▶ _GOAL OF THE EXERCISE_
Pull every line containing "after" from the listing below.

▶ _EXCERPTED RECORDS_
---*---

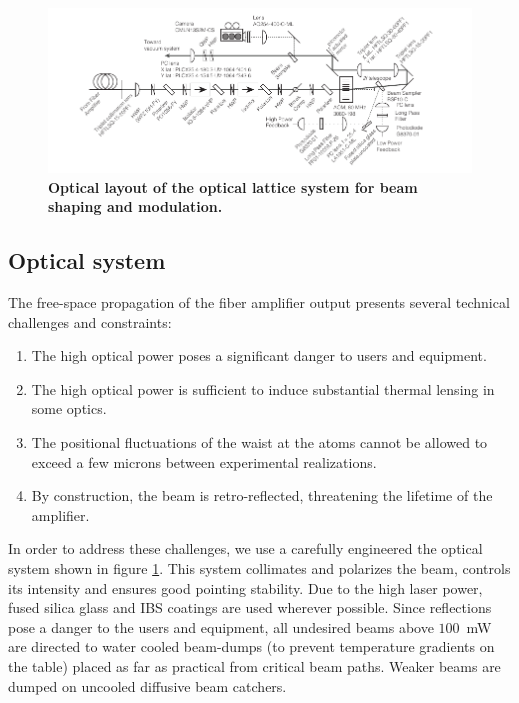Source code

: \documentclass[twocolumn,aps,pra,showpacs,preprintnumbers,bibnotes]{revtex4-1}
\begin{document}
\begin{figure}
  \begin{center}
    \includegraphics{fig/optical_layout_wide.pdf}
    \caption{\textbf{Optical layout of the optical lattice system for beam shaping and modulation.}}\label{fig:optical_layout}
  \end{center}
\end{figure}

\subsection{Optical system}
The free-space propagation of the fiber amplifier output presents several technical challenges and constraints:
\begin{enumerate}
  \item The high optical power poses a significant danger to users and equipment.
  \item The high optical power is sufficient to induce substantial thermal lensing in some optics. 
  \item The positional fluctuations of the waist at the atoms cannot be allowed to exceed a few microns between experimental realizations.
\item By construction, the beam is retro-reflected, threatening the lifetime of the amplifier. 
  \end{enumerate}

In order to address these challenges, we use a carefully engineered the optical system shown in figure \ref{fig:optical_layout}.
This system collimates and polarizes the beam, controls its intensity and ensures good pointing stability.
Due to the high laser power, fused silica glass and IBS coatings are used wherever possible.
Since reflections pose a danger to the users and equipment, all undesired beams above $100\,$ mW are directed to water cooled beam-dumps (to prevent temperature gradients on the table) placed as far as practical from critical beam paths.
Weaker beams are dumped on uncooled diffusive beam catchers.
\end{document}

---*---

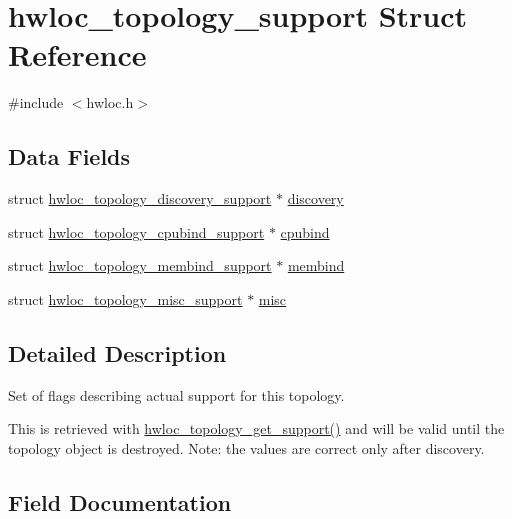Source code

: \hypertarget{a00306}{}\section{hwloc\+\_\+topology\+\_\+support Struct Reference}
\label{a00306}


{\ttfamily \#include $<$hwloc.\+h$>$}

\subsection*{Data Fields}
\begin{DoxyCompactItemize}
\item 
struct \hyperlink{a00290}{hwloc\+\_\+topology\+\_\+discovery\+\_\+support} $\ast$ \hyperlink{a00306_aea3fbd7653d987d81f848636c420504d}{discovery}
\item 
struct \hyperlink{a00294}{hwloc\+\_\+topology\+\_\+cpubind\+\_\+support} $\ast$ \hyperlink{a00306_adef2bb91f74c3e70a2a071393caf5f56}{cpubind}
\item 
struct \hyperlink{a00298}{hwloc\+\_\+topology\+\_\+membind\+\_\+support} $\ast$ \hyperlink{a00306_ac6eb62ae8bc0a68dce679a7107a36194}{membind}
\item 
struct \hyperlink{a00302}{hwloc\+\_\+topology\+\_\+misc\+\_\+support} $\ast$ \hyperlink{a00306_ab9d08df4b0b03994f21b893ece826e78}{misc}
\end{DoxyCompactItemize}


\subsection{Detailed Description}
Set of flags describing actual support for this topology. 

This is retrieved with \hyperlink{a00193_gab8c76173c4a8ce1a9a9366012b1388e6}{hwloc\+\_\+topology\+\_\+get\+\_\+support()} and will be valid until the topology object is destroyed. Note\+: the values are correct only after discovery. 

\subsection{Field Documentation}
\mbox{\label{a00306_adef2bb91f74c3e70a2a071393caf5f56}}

---*---

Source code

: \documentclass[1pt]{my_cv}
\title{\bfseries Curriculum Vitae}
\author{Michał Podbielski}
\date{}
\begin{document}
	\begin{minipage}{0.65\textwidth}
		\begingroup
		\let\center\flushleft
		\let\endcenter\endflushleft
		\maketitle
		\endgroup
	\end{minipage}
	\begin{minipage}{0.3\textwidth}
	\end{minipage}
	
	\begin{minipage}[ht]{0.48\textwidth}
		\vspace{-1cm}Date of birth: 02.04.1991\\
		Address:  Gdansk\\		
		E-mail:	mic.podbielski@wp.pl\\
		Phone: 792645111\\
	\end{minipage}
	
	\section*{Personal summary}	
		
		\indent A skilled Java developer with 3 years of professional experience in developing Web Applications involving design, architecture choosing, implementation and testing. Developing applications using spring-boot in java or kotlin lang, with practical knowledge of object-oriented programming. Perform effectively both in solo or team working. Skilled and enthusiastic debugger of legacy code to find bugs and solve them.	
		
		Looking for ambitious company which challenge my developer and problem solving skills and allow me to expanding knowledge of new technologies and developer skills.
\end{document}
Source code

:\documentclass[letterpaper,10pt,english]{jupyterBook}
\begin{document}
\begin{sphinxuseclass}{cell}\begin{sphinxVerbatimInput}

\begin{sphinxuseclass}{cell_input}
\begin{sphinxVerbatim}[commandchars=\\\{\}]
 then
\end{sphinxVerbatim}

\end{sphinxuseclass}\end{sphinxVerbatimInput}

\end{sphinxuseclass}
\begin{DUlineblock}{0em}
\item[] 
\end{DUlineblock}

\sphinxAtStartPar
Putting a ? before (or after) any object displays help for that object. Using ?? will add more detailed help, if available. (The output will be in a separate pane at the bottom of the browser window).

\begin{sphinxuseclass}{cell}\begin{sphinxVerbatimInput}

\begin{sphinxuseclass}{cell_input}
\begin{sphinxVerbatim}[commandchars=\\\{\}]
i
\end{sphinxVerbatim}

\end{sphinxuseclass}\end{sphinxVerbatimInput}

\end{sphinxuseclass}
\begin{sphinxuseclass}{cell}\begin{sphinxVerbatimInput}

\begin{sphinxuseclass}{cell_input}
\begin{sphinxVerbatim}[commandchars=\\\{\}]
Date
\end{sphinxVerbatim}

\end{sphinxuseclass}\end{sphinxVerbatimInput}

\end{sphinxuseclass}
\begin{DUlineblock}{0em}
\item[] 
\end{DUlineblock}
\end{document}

---*---

▶ _RESPONSE TO THE EXERCISE_
This is retrieved with \hyperlink{a00193_gab8c76173c4a8ce1a9a9366012b1388e6}{hwloc\+\_\+topology\+\_\+get\+\_\+support()} and will be valid until the topology object is destroyed. Note\+: the values are correct only after discovery. 
Putting a ? before (or after) any object displays help for that object. Using ?? will add more detailed help, if available. (The output will be in a separate pane at the bottom of the browser window).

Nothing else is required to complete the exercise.